The recent US presidential election has reignited a controversy over election integrity. Like many of today’s politically charged topics this conversation has largely resulted in the consolidation of two tribal camps:

On one side (side X) you have voters concerned about the integrity of elections from the point of view of the eligibility of voters and the accuracy of the tabulation of their votes.
E.g How can an election have integrity if voters are unable to trust the accuracy of the tally?

On the other (side Y) you have voters concerned about the integrity of the election from the point of view of ease of access to citizens seeking to vote and the concern that more onerous voter verification will yield disenfranchisement of eligible voters.
E.g. How can an election have integrity if voters are unable to cast their votes?

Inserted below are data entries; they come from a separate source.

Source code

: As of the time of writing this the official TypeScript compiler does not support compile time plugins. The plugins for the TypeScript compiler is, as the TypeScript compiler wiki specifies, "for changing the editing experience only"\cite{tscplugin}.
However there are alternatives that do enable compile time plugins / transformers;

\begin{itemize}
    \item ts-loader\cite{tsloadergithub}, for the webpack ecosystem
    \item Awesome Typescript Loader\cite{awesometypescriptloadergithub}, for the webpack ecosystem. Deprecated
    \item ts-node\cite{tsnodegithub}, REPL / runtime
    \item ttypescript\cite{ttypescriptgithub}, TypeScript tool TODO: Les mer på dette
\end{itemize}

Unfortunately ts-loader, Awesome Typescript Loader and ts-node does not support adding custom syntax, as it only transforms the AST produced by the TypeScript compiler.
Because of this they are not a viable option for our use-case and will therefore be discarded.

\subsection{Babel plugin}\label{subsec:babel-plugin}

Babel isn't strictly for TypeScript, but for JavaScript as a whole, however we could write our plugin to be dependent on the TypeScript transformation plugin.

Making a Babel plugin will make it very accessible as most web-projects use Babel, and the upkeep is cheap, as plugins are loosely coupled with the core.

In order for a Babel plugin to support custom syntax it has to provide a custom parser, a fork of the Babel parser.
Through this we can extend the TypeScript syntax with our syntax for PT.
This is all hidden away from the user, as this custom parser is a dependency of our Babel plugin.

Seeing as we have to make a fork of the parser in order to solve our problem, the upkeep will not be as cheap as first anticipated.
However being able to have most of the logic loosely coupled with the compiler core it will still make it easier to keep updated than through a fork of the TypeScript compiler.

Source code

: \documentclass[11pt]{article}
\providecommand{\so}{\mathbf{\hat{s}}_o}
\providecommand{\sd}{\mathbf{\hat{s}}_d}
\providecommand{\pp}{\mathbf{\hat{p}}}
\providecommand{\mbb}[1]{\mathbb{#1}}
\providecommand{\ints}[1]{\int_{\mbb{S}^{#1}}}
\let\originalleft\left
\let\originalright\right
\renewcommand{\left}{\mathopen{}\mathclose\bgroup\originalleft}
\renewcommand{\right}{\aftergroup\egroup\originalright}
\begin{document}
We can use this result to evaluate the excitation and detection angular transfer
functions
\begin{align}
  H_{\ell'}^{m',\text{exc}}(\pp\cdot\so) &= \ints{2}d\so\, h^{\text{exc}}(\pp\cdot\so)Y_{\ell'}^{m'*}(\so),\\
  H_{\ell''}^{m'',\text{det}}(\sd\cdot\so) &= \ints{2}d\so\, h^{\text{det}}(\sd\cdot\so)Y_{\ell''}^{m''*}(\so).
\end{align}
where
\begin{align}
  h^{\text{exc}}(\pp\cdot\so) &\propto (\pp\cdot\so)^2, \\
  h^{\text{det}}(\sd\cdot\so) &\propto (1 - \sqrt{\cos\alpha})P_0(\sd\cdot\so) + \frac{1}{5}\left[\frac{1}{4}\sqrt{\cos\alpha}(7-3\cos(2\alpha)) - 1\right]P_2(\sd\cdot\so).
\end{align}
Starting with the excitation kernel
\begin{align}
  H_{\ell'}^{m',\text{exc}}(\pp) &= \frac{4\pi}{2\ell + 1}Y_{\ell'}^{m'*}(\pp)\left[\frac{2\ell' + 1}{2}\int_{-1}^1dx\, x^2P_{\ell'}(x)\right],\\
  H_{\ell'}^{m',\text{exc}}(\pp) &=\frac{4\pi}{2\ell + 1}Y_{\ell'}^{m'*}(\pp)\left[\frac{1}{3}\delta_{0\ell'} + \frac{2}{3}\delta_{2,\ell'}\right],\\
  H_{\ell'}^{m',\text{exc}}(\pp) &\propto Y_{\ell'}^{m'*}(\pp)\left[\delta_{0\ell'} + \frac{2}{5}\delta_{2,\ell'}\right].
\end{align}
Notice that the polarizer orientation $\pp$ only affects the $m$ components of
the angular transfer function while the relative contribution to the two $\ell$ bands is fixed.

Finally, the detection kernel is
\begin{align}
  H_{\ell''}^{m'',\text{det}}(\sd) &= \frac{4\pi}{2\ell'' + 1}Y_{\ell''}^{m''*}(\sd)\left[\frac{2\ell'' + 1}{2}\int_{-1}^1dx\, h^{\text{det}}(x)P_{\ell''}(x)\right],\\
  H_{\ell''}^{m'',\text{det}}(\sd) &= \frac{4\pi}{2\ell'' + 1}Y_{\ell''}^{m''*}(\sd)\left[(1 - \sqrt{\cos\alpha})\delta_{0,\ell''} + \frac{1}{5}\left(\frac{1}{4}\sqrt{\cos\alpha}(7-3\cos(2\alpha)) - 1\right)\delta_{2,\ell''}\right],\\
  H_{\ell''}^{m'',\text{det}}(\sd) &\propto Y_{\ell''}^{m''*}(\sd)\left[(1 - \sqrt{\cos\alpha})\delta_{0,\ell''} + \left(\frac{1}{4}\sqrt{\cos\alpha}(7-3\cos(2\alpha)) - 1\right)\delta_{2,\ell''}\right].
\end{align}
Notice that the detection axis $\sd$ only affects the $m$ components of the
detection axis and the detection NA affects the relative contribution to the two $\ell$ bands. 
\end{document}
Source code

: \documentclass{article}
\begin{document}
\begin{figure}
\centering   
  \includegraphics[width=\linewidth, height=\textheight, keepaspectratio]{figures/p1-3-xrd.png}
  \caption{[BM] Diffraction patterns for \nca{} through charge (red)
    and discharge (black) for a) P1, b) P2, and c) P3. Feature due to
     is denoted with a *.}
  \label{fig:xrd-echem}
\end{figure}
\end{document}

Unfortunately for both sides, the current systems largely leave each disappointed and prone to accuse their opposition of foul play (Side X: Voting Machine Supplier Criticized by Trump in Spotlight on Election Integrity; Side Y: Supreme Court Declines Republican Bid To Revive North Carolina Voter ID Law). Take the adoption of technological innovations like electronic voting machines as an example. Computers are an obvious tool to enlist when the task is to count over one hundred million votes. In most other domains the widespread adoption of electronic computational tools would be a no brainer. However, when examined through the context of this election integrity debate it is less clear. Side X is left concerned that electronic voting creates more of a central point of failure that can increase the likelihood of large scale errors (relative to widely distributed hand counting). Side Y is largely concerned about where the electronic voting machines are placed and how simple it is for voters to use them. Does a voter need to leave work on election day and drive 30 mins to a polling location? Why can’t they just vote at home? For this reason mail-in-ballots which are eventually tabulated by machines might sound attractive but this further concerns side X.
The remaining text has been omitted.